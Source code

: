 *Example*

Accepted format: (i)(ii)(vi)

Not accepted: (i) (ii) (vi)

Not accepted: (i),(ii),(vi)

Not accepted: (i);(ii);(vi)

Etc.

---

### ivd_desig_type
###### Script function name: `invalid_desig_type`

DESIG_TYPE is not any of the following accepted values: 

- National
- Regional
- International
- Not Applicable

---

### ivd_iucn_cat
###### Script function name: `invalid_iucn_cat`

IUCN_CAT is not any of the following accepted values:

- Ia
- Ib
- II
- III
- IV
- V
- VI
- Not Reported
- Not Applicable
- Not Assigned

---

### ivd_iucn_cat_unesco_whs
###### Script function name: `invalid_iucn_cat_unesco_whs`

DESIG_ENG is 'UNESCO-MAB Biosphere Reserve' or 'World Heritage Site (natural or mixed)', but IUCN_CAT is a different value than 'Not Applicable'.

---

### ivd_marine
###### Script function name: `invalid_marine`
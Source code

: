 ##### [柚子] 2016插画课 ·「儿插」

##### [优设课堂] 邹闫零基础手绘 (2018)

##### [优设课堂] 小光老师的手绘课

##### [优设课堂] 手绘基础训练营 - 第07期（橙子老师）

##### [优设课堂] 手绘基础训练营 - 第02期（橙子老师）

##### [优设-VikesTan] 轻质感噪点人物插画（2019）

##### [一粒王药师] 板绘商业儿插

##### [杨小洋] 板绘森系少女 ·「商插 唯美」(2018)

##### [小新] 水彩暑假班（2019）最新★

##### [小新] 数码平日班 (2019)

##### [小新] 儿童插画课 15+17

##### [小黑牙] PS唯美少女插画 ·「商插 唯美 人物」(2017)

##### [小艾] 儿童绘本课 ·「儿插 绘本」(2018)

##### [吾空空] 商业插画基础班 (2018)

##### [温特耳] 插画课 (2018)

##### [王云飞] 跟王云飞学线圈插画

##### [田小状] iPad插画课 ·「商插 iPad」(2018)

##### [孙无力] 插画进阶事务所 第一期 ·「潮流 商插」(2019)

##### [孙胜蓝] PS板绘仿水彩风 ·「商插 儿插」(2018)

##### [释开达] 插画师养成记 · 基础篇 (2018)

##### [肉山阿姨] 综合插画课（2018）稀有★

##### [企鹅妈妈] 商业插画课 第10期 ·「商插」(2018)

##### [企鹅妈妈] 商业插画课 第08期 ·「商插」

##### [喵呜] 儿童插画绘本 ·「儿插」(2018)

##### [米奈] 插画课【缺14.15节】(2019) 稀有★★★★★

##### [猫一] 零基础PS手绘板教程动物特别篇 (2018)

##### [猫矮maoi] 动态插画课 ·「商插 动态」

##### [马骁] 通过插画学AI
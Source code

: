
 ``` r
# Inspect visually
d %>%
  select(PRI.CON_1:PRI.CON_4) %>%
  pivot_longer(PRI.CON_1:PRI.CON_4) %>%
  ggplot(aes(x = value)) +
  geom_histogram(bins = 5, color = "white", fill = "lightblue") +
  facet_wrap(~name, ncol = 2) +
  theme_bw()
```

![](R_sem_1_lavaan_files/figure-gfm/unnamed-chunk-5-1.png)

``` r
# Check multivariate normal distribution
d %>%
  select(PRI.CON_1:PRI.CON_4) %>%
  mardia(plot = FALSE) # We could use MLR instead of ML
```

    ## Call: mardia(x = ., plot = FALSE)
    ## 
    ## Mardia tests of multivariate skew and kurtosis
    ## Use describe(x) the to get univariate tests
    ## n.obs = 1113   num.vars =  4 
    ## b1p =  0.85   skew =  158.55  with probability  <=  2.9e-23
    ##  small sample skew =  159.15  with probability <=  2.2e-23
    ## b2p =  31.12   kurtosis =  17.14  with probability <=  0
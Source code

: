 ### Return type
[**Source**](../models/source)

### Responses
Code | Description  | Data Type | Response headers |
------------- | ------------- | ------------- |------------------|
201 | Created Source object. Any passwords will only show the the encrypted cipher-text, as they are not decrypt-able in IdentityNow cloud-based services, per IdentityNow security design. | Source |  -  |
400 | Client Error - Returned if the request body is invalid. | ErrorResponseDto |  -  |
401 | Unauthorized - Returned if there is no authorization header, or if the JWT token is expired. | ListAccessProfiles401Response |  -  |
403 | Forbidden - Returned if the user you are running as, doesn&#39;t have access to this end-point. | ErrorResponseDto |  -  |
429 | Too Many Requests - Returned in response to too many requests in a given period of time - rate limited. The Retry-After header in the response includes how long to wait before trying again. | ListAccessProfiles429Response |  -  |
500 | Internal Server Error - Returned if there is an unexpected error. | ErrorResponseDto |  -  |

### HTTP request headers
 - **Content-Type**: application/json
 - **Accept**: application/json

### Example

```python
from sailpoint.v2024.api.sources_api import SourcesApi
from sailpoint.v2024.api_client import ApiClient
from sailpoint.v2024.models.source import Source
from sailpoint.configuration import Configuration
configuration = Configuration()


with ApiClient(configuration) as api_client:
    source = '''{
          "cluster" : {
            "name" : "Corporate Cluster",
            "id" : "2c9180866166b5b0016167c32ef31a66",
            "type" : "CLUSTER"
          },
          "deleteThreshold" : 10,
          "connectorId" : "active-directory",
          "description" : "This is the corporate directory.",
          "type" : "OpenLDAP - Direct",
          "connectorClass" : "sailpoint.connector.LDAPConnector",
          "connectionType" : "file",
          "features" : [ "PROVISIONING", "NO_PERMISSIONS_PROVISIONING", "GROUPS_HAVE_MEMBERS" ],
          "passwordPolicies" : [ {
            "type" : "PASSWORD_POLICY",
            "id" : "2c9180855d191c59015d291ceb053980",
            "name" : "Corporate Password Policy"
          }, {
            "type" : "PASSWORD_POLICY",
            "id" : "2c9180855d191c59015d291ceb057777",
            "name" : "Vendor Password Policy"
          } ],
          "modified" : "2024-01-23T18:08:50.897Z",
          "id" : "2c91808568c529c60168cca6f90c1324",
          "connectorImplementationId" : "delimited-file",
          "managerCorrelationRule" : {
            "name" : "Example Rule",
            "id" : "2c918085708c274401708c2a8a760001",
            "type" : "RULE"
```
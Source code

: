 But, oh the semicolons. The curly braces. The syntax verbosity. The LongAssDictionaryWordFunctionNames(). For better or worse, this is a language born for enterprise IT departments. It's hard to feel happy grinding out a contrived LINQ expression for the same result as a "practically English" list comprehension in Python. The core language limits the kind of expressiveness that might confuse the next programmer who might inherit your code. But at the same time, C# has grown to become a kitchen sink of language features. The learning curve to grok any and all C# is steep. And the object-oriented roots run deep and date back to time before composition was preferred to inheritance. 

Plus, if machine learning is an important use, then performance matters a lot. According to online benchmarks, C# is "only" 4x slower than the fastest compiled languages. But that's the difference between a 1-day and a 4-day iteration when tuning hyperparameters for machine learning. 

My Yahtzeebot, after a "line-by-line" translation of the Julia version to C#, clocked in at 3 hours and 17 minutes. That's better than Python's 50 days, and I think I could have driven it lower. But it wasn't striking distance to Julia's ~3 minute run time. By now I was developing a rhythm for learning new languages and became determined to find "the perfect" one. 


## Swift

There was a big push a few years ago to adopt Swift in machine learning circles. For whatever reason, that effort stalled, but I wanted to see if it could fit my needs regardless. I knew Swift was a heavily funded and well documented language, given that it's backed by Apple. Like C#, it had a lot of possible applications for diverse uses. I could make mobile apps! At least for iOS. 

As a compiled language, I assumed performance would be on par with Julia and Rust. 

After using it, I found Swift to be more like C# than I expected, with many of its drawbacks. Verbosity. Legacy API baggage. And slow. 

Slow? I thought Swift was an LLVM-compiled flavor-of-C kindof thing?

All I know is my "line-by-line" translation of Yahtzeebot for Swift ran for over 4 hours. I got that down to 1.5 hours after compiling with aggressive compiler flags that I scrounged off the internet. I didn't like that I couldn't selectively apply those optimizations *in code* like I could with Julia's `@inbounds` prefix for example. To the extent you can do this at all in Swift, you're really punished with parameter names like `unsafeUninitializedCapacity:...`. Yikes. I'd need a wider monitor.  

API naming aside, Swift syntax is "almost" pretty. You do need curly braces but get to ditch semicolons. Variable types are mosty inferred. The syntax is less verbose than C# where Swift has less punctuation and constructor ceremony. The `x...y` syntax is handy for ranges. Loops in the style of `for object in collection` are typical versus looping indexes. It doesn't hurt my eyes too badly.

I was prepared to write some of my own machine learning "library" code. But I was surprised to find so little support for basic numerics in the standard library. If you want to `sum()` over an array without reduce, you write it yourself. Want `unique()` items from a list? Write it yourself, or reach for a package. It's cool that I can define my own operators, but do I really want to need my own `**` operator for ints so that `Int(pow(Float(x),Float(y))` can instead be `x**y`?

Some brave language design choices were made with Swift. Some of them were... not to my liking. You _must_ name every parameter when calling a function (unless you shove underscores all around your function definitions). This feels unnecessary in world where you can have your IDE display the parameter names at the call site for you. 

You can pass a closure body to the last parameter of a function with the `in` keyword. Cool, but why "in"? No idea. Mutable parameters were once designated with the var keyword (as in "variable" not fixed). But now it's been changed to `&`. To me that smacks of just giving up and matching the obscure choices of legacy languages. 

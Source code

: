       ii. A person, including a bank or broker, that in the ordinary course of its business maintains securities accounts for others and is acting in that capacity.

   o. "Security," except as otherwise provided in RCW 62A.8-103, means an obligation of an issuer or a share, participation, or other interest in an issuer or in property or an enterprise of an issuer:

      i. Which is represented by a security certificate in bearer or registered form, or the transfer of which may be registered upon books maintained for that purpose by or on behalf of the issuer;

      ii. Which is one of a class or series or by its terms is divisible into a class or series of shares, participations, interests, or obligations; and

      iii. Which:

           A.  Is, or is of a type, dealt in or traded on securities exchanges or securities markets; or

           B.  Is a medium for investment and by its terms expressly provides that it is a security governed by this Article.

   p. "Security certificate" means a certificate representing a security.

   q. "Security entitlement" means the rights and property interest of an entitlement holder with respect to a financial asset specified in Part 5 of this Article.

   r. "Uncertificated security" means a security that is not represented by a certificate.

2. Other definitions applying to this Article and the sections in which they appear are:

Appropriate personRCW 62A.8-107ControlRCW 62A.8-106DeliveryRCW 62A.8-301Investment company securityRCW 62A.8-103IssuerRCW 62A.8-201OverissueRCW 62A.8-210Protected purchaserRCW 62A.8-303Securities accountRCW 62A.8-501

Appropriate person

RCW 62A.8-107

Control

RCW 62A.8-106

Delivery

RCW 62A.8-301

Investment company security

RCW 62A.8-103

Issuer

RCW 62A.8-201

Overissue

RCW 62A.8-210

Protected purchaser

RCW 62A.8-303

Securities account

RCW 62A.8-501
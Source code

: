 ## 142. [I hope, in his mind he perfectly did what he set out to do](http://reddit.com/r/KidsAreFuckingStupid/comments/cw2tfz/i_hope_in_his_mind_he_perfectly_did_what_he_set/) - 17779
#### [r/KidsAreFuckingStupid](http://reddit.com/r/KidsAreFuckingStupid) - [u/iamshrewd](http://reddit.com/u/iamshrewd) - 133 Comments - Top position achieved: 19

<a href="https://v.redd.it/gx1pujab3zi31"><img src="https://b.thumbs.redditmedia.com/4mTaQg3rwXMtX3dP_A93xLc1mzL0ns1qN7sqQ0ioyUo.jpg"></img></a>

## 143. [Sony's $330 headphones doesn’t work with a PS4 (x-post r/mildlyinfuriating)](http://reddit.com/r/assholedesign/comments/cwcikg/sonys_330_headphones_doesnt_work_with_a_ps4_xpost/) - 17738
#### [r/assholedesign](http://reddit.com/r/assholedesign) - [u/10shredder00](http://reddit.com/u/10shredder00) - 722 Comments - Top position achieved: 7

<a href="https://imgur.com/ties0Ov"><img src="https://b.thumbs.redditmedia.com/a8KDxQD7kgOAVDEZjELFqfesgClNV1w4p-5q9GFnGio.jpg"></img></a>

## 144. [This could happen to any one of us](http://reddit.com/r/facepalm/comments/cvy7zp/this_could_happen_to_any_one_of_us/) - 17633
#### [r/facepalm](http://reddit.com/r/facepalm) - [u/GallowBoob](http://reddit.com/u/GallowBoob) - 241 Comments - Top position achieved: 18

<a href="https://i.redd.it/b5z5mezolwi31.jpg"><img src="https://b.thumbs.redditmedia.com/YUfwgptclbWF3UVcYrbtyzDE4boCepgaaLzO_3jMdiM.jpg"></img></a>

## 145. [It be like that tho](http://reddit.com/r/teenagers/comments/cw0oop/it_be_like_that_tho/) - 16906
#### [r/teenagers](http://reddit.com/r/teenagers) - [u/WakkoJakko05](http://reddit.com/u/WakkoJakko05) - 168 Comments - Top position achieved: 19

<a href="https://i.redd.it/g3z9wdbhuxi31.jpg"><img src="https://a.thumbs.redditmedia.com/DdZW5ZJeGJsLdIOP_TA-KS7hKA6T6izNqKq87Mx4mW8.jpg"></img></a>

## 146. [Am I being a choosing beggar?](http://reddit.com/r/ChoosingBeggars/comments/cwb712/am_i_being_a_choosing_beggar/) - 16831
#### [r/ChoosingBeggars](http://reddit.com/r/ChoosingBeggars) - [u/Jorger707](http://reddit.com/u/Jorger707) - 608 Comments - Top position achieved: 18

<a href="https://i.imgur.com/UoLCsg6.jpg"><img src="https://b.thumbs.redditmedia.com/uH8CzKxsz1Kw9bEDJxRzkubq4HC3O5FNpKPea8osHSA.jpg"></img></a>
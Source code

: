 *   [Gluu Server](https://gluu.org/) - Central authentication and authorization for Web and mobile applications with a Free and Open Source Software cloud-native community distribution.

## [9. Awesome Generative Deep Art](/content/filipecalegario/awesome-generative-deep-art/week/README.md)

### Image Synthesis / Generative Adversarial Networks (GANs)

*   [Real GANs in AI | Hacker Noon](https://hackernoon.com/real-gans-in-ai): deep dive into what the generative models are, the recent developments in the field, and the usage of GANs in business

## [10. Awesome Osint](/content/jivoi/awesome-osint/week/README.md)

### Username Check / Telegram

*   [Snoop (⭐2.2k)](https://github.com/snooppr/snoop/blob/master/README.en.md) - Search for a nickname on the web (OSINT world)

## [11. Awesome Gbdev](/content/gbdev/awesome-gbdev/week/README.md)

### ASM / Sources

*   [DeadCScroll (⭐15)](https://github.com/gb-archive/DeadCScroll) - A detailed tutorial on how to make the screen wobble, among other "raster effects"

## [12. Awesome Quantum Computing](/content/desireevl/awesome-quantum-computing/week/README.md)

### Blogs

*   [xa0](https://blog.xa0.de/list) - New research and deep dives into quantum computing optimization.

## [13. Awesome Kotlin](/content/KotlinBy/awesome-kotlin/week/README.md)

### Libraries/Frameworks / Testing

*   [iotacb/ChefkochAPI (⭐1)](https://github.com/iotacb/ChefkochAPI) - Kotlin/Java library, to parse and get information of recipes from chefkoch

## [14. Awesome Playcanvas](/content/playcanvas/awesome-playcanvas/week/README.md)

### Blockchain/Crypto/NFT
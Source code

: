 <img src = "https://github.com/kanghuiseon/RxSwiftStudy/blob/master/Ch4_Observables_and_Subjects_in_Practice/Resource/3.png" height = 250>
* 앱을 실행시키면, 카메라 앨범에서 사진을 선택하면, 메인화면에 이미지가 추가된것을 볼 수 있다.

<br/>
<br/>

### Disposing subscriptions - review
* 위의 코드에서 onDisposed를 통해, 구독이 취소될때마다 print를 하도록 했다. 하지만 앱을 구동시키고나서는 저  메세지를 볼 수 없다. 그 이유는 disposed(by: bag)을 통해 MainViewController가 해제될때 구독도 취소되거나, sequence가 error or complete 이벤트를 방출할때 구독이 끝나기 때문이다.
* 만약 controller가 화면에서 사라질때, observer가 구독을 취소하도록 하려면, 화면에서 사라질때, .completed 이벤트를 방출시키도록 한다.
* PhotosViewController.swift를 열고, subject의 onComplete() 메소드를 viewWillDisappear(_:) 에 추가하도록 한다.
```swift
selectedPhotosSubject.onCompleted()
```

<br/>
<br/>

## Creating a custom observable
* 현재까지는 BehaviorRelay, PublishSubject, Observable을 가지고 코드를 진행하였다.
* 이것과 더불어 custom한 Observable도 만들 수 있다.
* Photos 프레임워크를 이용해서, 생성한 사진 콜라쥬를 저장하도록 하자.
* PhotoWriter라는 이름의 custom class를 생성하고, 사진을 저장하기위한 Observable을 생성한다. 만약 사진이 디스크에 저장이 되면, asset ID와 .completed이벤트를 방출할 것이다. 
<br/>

--*--

How to complete this task: Which lines of the listing contain the string "authorization"? Copy every one of them.

Written answer:
401 | Unauthorized - Returned if there is no authorization header, or if the JWT token is expired. | ListAccessProfiles401Response |  -  |
: *   [Gluu Server](https://gluu.org/) - Central authentication and authorization for Web and mobile applications with a Free and Open Source Software cloud-native community distribution.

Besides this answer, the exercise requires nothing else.